SAN FRANCISCO — As a BART train pulled into the Embarcadero station on Tuesday afternoon, the doors opened and enough commuters got out to reveal an ad campaign that simply reads “Time to Reboot” with a website address for Pivot to Colorado.
But it’s not a tourism promotion meant to get Bay Area residents to temporarily spend time and money in the Centennial State. It’s a “poaching strategy,” according to the Pivot to Colorado website. The $500,000 campaign was developed by the Colorado Technology Recruiting Coalition, a public-private partnership promoting economic development in a place that has no shortage of tech jobs.

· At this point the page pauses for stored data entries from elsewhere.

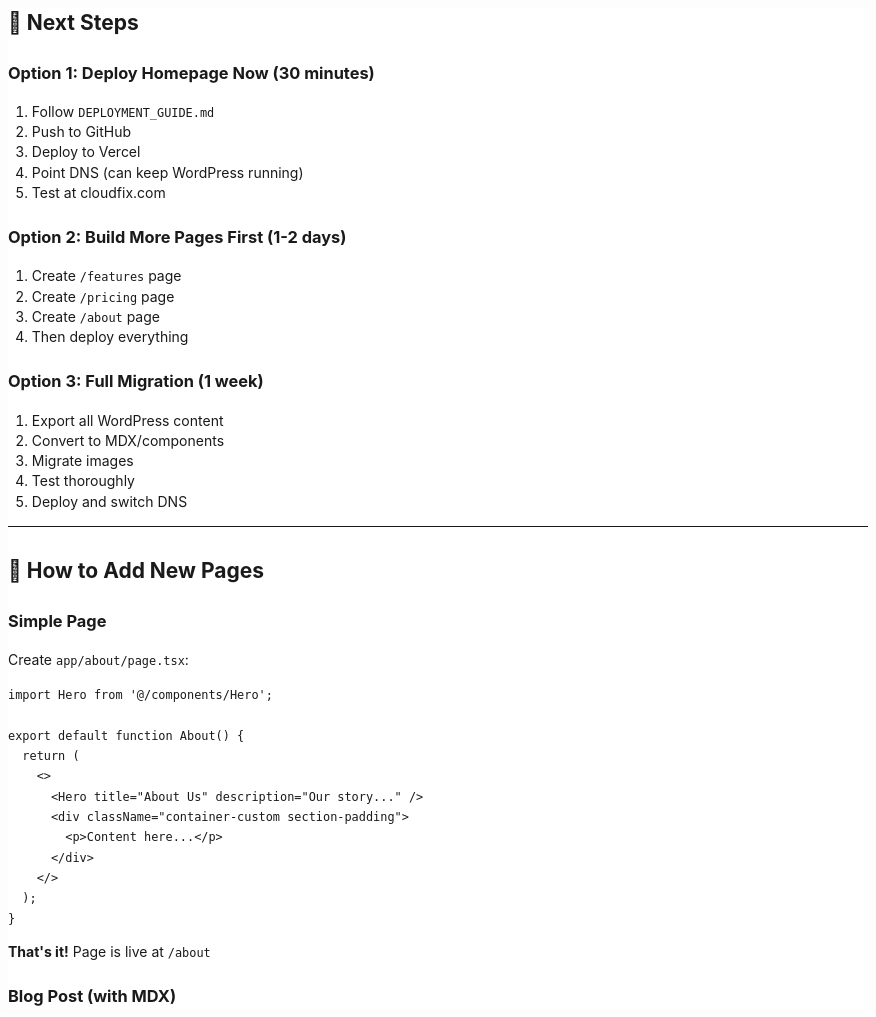 
## 🔄 Next Steps

### Option 1: Deploy Homepage Now (30 minutes)

1. Follow `DEPLOYMENT_GUIDE.md`
2. Push to GitHub
3. Deploy to Vercel
4. Point DNS (can keep WordPress running)
5. Test at cloudfix.com

### Option 2: Build More Pages First (1-2 days)

1. Create `/features` page
2. Create `/pricing` page
3. Create `/about` page
4. Then deploy everything

### Option 3: Full Migration (1 week)

1. Export all WordPress content
2. Convert to MDX/components
3. Migrate images
4. Test thoroughly
5. Deploy and switch DNS

---

## 📝 How to Add New Pages

### Simple Page

Create `app/about/page.tsx`:

```tsx
import Hero from '@/components/Hero';

export default function About() {
  return (
    <>
      <Hero title="About Us" description="Our story..." />
      <div className="container-custom section-padding">
        <p>Content here...</p>
      </div>
    </>
  );
}
```

**That's it!** Page is live at `/about`

### Blog Post (with MDX)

As The Denver Post noted in April when the campaign launched, Pivot to Colorado does trumpet the state’s lower cost of living compared to the Bay Area, but not its lower housing prices specifically.
The state’s economic development office, which is a member, says that Colorado has 11,000 tech companies. But other than citing “lower cost of living,” there’s no mention that Denver’s median home price, while it has been climbing rapidly, remains 60 percent less than San Jose, Calif.—$407,100 vs. $1.1 million, according to February prices tracked by Zillow.
Similar economic development campaigns have been more direct on housing cost comparisons. In 2015, economic development boosters in Columbus deployed a campaign in Washington, D.C. touting its coolness factor and lower cost of living compared to the nation’s capital.
As District Measured, a blog by the District of Columbia’s Office of Revenue Analysis, pointed out at the time, the difference in cost of living might not make decamping for Columbus as appealing as promoted.
Living in Columbus isn’t going to save a typical millennial as much as you might expect. Housing is much cheaper in Columbus but millennials in D.C. tend to make a lot more money. The result is that in both places a typical millennial renting a one-bedroom apartment would have about $30,000 left over for other expenses (before taxes). In Columbus this would go further, but not much—we estimate it’d be like having around $36,000 to spend in D.C. But this difference might be negligible since many D.C. millennials reduce their costs by having roommates and not owning cars.
As more tech workers in Silicon Valley and elsewhere in the Bay Area grumble over sky-high housing costs and how they’re “scraping by” on six-figure incomes, places like Denver and Boulder seem more and more appealing and are perhaps worth a closer look.
Michael Grass is Executive Editor of Government Executive’s Route Fifty and is based in Seattle.